Exercise instructions:
In the records below, find each line with the word "đường" and copy it.

═════ Material for this task

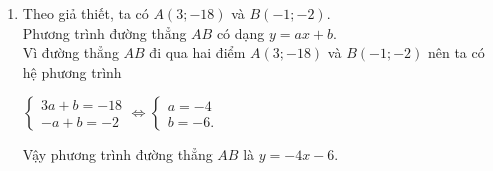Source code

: \begin{ex}
{\begin{enumerate}
\begin{center}
        				\end{center}
        	\item Theo giả thiết, ta có $A(3; -18)$ và $B(-1; -2)$.\\
        			Phương trình đường thẳng $AB$ có dạng $y = ax + b$.\\
        			Vì đường thẳng $AB$ đi qua hai điểm $A(3; -18)$ và $B(-1; -2)$ nên ta có hệ phương trình
        			\begin{center}
        				$\begin{cases} 3a + b = -18 \\ -a + b = -2 \end{cases} \Leftrightarrow \begin{cases} a = -4 \\ b = -6. \end{cases}$\\			
        			\end{center}
        			Vậy phương trình đường thẳng $AB$ là $y = -4x - 6$.
		\end{enumerate}
	}
\end{ex}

══════════

Your response:
        			Phương trình đường thẳng $AB$ có dạng $y = ax + b$.\\
        			Vì đường thẳng $AB$ đi qua hai điểm $A(3; -18)$ và $B(-1; -2)$ nên ta có hệ phương trình
        			Vậy phương trình đường thẳng $AB$ là $y = -4x - 6$.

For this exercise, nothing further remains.